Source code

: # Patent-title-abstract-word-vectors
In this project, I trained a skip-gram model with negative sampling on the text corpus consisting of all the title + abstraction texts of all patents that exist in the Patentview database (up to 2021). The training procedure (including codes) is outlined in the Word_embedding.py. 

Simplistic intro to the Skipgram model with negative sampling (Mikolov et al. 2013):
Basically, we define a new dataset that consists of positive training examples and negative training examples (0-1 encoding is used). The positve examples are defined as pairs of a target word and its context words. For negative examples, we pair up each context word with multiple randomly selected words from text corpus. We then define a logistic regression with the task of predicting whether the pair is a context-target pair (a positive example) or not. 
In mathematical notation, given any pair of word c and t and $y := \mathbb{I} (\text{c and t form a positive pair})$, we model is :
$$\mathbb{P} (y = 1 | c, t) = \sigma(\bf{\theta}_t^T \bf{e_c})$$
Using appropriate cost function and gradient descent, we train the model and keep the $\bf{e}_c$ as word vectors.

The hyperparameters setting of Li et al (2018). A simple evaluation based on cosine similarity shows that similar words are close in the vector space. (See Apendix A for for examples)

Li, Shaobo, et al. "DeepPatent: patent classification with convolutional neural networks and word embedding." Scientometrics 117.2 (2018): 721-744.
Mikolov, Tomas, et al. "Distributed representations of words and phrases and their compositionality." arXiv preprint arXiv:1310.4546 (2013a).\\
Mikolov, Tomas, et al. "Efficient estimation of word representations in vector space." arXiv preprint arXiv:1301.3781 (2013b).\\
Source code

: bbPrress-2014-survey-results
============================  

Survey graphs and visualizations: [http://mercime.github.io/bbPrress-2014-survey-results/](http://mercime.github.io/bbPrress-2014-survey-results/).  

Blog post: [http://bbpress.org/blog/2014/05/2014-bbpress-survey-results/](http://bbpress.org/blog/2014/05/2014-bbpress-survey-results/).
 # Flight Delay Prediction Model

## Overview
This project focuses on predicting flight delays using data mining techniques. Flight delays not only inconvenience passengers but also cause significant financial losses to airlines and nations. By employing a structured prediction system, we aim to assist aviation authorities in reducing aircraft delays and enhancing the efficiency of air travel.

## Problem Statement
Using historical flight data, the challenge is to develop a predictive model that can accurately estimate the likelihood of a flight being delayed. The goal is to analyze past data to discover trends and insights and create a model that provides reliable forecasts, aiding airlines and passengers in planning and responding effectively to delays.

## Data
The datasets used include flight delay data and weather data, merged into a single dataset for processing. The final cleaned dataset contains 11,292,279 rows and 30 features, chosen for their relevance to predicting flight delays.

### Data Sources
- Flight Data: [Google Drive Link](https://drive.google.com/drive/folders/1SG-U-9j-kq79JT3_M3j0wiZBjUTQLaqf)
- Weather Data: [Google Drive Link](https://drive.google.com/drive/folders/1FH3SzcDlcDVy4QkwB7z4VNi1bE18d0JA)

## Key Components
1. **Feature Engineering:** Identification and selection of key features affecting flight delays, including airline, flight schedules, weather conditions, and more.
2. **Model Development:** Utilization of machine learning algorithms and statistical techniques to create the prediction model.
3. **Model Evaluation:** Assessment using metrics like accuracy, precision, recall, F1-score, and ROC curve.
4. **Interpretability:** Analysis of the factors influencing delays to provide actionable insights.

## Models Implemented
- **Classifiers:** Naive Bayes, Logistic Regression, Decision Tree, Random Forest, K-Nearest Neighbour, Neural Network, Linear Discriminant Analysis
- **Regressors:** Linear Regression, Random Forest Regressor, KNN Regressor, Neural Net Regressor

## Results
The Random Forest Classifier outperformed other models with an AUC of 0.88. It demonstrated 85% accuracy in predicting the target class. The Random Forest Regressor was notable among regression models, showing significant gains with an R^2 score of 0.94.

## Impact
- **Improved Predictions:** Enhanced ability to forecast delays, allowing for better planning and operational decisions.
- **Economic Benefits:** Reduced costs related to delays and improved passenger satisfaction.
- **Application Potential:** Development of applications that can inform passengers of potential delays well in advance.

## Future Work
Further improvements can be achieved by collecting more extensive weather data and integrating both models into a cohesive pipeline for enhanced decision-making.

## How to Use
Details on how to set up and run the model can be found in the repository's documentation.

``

* **Task requirements**
Which lines above contain the word "https"? Show each of them.

* **Output of the exercise**
- Flight Data: [Google Drive Link](https://drive.google.com/drive/folders/1SG-U-9j-kq79JT3_M3j0wiZBjUTQLaqf)
- Weather Data: [Google Drive Link](https://drive.google.com/drive/folders/1FH3SzcDlcDVy4QkwB7z4VNi1bE18d0JA)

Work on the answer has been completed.